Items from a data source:

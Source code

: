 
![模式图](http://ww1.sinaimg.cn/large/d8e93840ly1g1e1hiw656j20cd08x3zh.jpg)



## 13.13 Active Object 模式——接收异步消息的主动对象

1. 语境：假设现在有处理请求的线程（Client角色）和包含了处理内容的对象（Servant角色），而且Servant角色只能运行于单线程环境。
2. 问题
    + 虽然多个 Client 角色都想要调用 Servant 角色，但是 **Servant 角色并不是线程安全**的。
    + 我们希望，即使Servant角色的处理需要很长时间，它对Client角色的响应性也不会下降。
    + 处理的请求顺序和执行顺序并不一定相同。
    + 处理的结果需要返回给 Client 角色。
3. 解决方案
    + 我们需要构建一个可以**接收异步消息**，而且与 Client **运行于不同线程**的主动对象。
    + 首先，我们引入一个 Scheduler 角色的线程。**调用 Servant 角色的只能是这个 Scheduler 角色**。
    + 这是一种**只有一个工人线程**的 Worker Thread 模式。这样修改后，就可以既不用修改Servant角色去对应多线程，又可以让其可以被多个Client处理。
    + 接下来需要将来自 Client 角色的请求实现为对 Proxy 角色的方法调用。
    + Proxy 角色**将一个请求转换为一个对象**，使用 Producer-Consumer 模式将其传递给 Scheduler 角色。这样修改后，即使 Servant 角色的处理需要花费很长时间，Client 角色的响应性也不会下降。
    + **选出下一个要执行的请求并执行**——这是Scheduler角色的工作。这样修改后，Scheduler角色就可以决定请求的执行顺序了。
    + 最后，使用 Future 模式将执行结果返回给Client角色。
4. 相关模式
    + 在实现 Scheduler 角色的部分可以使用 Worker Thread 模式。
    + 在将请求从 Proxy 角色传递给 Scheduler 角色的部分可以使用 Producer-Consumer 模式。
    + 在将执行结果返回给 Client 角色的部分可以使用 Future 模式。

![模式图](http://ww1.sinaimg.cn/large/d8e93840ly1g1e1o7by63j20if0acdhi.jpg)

*Task description*: Keep only those lines of the records that hold "Consumer", and return them.

*Written reply*:
    + Proxy 角色**将一个请求转换为一个对象**，使用 Producer-Consumer 模式将其传递给 Scheduler 角色。这样修改后，即使 Servant 角色的处理需要花费很长时间，Client 角色的响应性也不会下降。
    + 在将请求从 Proxy 角色传递给 Scheduler 角色的部分可以使用 Producer-Consumer 模式。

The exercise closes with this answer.